Entries provided:
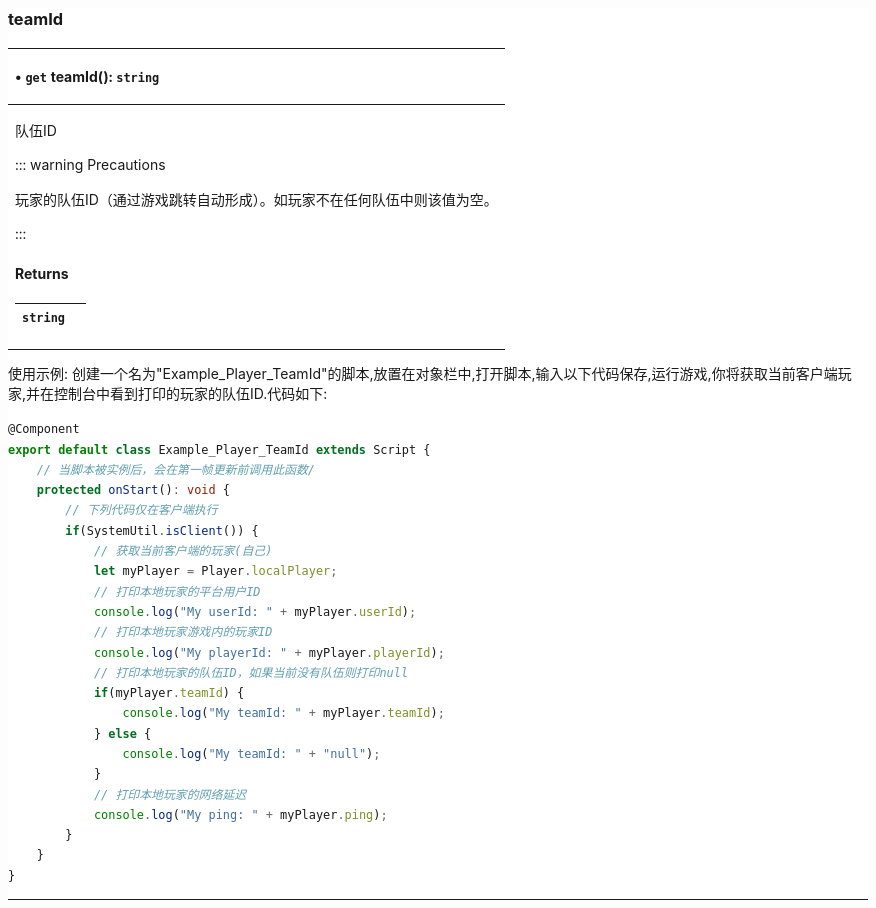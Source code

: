 ### teamId <Score text="teamId" /> 

<table class="get-set-table">
<thead><tr>
<th style="text-align: left">

• `get` **teamId**(): `string` 

</th>
</tr></thead>
<tbody><tr>
<td style="text-align: left">


队伍ID

::: warning Precautions

玩家的队伍ID（通过游戏跳转自动形成）。如玩家不在任何队伍中则该值为空。

:::


#### Returns

| `string` |  |
| :------ | :------ |

</td>
</tr></tbody>
</table>

<span style="font-size: 14px;">
使用示例: 创建一个名为"Example_Player_TeamId"的脚本,放置在对象栏中,打开脚本,输入以下代码保存,运行游戏,你将获取当前客户端玩家,并在控制台中看到打印的玩家的队伍ID.代码如下:
</span>

```ts
@Component
export default class Example_Player_TeamId extends Script {
    // 当脚本被实例后，会在第一帧更新前调用此函数/
    protected onStart(): void {
        // 下列代码仅在客户端执行
        if(SystemUtil.isClient()) {
            // 获取当前客户端的玩家(自己)
            let myPlayer = Player.localPlayer;
            // 打印本地玩家的平台用户ID
            console.log("My userId: " + myPlayer.userId);
            // 打印本地玩家游戏内的玩家ID
            console.log("My playerId: " + myPlayer.playerId);
            // 打印本地玩家的队伍ID，如果当前没有队伍则打印null
            if(myPlayer.teamId) {
                console.log("My teamId: " + myPlayer.teamId);
            } else {
                console.log("My teamId: " + "null");
            }
            // 打印本地玩家的网络延迟
            console.log("My ping: " + myPlayer.ping);
        }
    }
}
```
___
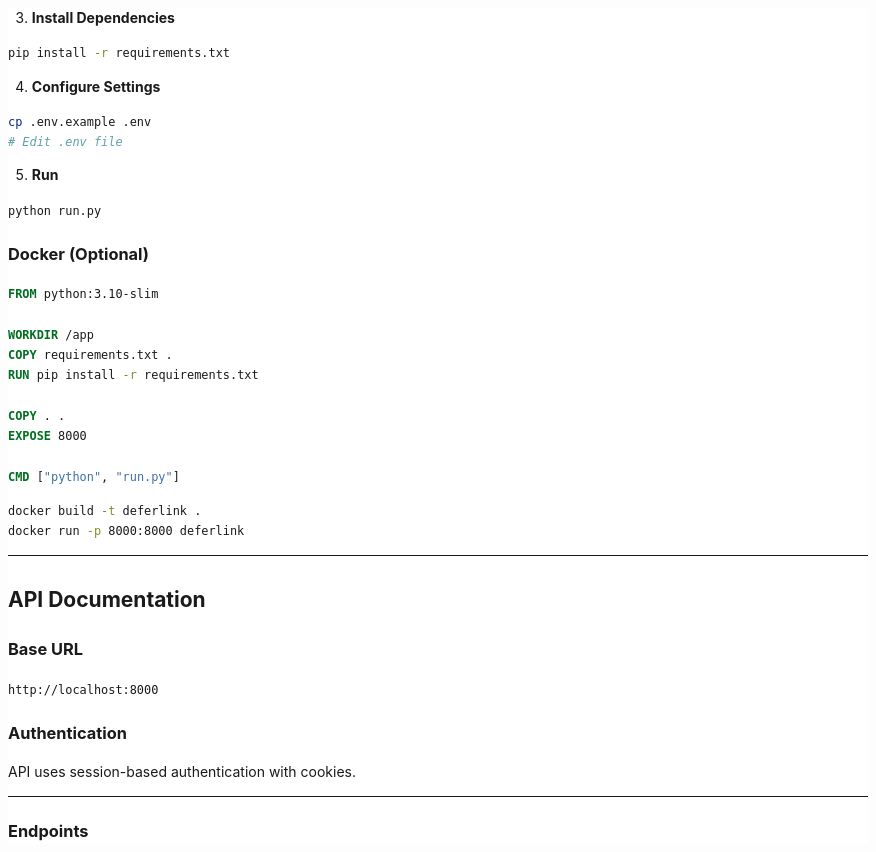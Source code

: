 3. **Install Dependencies**

```bash
pip install -r requirements.txt
```

4. **Configure Settings**

```bash
cp .env.example .env
# Edit .env file
```

5. **Run**

```bash
python run.py
```

### Docker (Optional)

```dockerfile
FROM python:3.10-slim

WORKDIR /app
COPY requirements.txt .
RUN pip install -r requirements.txt

COPY . .
EXPOSE 8000

CMD ["python", "run.py"]
```

```bash
docker build -t deferlink .
docker run -p 8000:8000 deferlink
```

---

## API Documentation

### Base URL

```
http://localhost:8000
```

### Authentication

API uses session-based authentication with cookies.

---

### Endpoints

Task description:
Set down every entry above exactly as written. Leave out all pictures.

Written solution:
Source code

: ### teamId <Score text="teamId" /> 

<table class="get-set-table">
<thead><tr>
<th style="text-align: left">

• `get` **teamId**(): `string` 

</th>
</tr></thead>
<tbody><tr>
<td style="text-align: left">


队伍ID

::: warning Precautions

玩家的队伍ID（通过游戏跳转自动形成）。如玩家不在任何队伍中则该值为空。

:::


#### Returns

| `string` |  |
| :------ | :------ |

</td>
</tr></tbody>
</table>

<span style="font-size: 14px;">
使用示例: 创建一个名为"Example_Player_TeamId"的脚本,放置在对象栏中,打开脚本,输入以下代码保存,运行游戏,你将获取当前客户端玩家,并在控制台中看到打印的玩家的队伍ID.代码如下:
</span>

```ts
@Component
export default class Example_Player_TeamId extends Script {
    // 当脚本被实例后，会在第一帧更新前调用此函数/
    protected onStart(): void {
        // 下列代码仅在客户端执行
        if(SystemUtil.isClient()) {
            // 获取当前客户端的玩家(自己)
            let myPlayer = Player.localPlayer;
            // 打印本地玩家的平台用户ID
            console.log("My userId: " + myPlayer.userId);
            // 打印本地玩家游戏内的玩家ID
            console.log("My playerId: " + myPlayer.playerId);
            // 打印本地玩家的队伍ID，如果当前没有队伍则打印null
            if(myPlayer.teamId) {
                console.log("My teamId: " + myPlayer.teamId);
            } else {
                console.log("My teamId: " + "null");
            }
            // 打印本地玩家的网络延迟
            console.log("My ping: " + myPlayer.ping);
        }
    }
}
```
___
Source code

: 3. **Install Dependencies**

```bash
pip install -r requirements.txt
```

4. **Configure Settings**

```bash
cp .env.example .env
# Edit .env file
```

5. **Run**

```bash
python run.py
```

### Docker (Optional)

```dockerfile
FROM python:3.10-slim

WORKDIR /app
COPY requirements.txt .
RUN pip install -r requirements.txt

COPY . .
EXPOSE 8000

CMD ["python", "run.py"]
```

```bash
docker build -t deferlink .
docker run -p 8000:8000 deferlink
```

---

## API Documentation

### Base URL

```
http://localhost:8000
```

### Authentication

API uses session-based authentication with cookies.

---

### Endpoints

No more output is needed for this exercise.